• [Your objective]: Give the entries back exactly, dropping each image.
Segment Start: Raw data
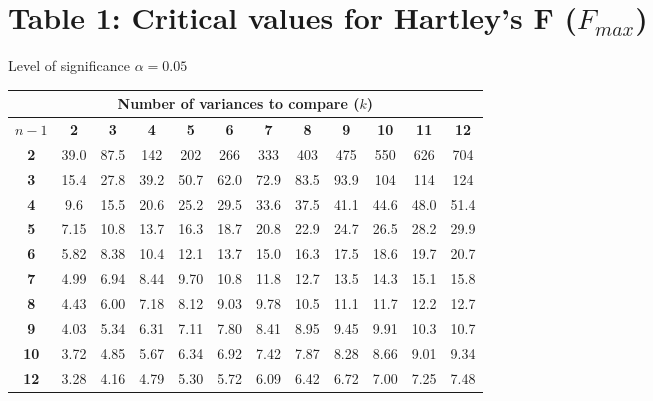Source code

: \section{Table 1: Critical values for Hartley’s F ($F_{max}$)}
\label{table1}

Level of significance $\alpha = 0.05$ \\
\begin{center}
\small
\begin{tabular}{c|c|c|c|c|c|c|c|c|c|c|c}
\hline
\multicolumn{12}{c}{\textbf{Number of variances to compare} ($k$)}                    \bstrut\tstrut\\
\hline
$n - 1$ & \multicolumn{1}{c}{\textbf{2}}    & \multicolumn{1}{c}{\textbf{3}}    & \multicolumn{1}{c}{\textbf{4}}    & \multicolumn{1}{c}{\textbf{5}}    & \multicolumn{1}{c}{\textbf{6}}    & \multicolumn{1}{c}{\textbf{7}}    & \multicolumn{1}{c}{\textbf{8}}    & \multicolumn{1}{c}{\textbf{9}}    & \multicolumn{1}{c}{\textbf{10}}   & \multicolumn{1}{c}{\textbf{11}}   & \multicolumn{1}{c}{\textbf{12}} \bstrut\tstrut\\
\hline
\textbf{2}     & 39.0 & 87.5 & 142  & 202  & 266  & 333  & 403  & 475  & 550  & 626  & 704  \bstrut\tstrut\\
\textbf{3}     & 15.4 & 27.8 & 39.2 & 50.7 & 62.0 & 72.9 & 83.5 & 93.9 & 104  & 114  & 124  \bstrut\tstrut\\
\textbf{4}     & 9.6  & 15.5 & 20.6 & 25.2 & 29.5 & 33.6 & 37.5 & 41.1 & 44.6 & 48.0 & 51.4 \bstrut\tstrut\\
\textbf{5}     & 7.15 & 10.8 & 13.7 & 16.3 & 18.7 & 20.8 & 22.9 & 24.7 & 26.5 & 28.2 & 29.9 \bstrut\tstrut\\
\textbf{6}     & 5.82 & 8.38 & 10.4 & 12.1 & 13.7 & 15.0 & 16.3 & 17.5 & 18.6 & 19.7 & 20.7 \bstrut\tstrut\\
\textbf{7}     & 4.99 & 6.94 & 8.44 & 9.70 & 10.8 & 11.8 & 12.7 & 13.5 & 14.3 & 15.1 & 15.8 \bstrut\tstrut\\
\textbf{8}     & 4.43 & 6.00 & 7.18 & 8.12 & 9.03 & 9.78 & 10.5 & 11.1 & 11.7 & 12.2 & 12.7 \bstrut\tstrut\\
\textbf{9}     & 4.03 & 5.34 & 6.31 & 7.11 & 7.80 & 8.41 & 8.95 & 9.45 & 9.91 & 10.3 & 10.7 \bstrut\tstrut\\
\textbf{10}    & 3.72 & 4.85 & 5.67 & 6.34 & 6.92 & 7.42 & 7.87 & 8.28 & 8.66 & 9.01 & 9.34 \bstrut\tstrut\\
\textbf{12}    & 3.28 & 4.16 & 4.79 & 5.30 & 5.72 & 6.09 & 6.42 & 6.72 & 7.00 & 7.25 & 7.48 \bstrut\tstrut\\

\end{tabular}
\end{center}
Segment End: Raw data
• [Solution]:
Source code

: \section{Table 1: Critical values for Hartley’s F ($F_{max}$)}
\label{table1}

Level of significance $\alpha = 0.05$ \\
\begin{center}
\small
\begin{tabular}{c|c|c|c|c|c|c|c|c|c|c|c}
\hline
\multicolumn{12}{c}{\textbf{Number of variances to compare} ($k$)}                    \bstrut\tstrut\\
\hline
$n - 1$ & \multicolumn{1}{c}{\textbf{2}}    & \multicolumn{1}{c}{\textbf{3}}    & \multicolumn{1}{c}{\textbf{4}}    & \multicolumn{1}{c}{\textbf{5}}    & \multicolumn{1}{c}{\textbf{6}}    & \multicolumn{1}{c}{\textbf{7}}    & \multicolumn{1}{c}{\textbf{8}}    & \multicolumn{1}{c}{\textbf{9}}    & \multicolumn{1}{c}{\textbf{10}}   & \multicolumn{1}{c}{\textbf{11}}   & \multicolumn{1}{c}{\textbf{12}} \bstrut\tstrut\\
\hline
\textbf{2}     & 39.0 & 87.5 & 142  & 202  & 266  & 333  & 403  & 475  & 550  & 626  & 704  \bstrut\tstrut\\
\textbf{3}     & 15.4 & 27.8 & 39.2 & 50.7 & 62.0 & 72.9 & 83.5 & 93.9 & 104  & 114  & 124  \bstrut\tstrut\\
\textbf{4}     & 9.6  & 15.5 & 20.6 & 25.2 & 29.5 & 33.6 & 37.5 & 41.1 & 44.6 & 48.0 & 51.4 \bstrut\tstrut\\
\textbf{5}     & 7.15 & 10.8 & 13.7 & 16.3 & 18.7 & 20.8 & 22.9 & 24.7 & 26.5 & 28.2 & 29.9 \bstrut\tstrut\\
\textbf{6}     & 5.82 & 8.38 & 10.4 & 12.1 & 13.7 & 15.0 & 16.3 & 17.5 & 18.6 & 19.7 & 20.7 \bstrut\tstrut\\
\textbf{7}     & 4.99 & 6.94 & 8.44 & 9.70 & 10.8 & 11.8 & 12.7 & 13.5 & 14.3 & 15.1 & 15.8 \bstrut\tstrut\\
\textbf{8}     & 4.43 & 6.00 & 7.18 & 8.12 & 9.03 & 9.78 & 10.5 & 11.1 & 11.7 & 12.2 & 12.7 \bstrut\tstrut\\
\textbf{9}     & 4.03 & 5.34 & 6.31 & 7.11 & 7.80 & 8.41 & 8.95 & 9.45 & 9.91 & 10.3 & 10.7 \bstrut\tstrut\\
\textbf{10}    & 3.72 & 4.85 & 5.67 & 6.34 & 6.92 & 7.42 & 7.87 & 8.28 & 8.66 & 9.01 & 9.34 \bstrut\tstrut\\
\textbf{12}    & 3.28 & 4.16 & 4.79 & 5.30 & 5.72 & 6.09 & 6.42 & 6.72 & 7.00 & 7.25 & 7.48 \bstrut\tstrut\\

\end{tabular}
\end{center}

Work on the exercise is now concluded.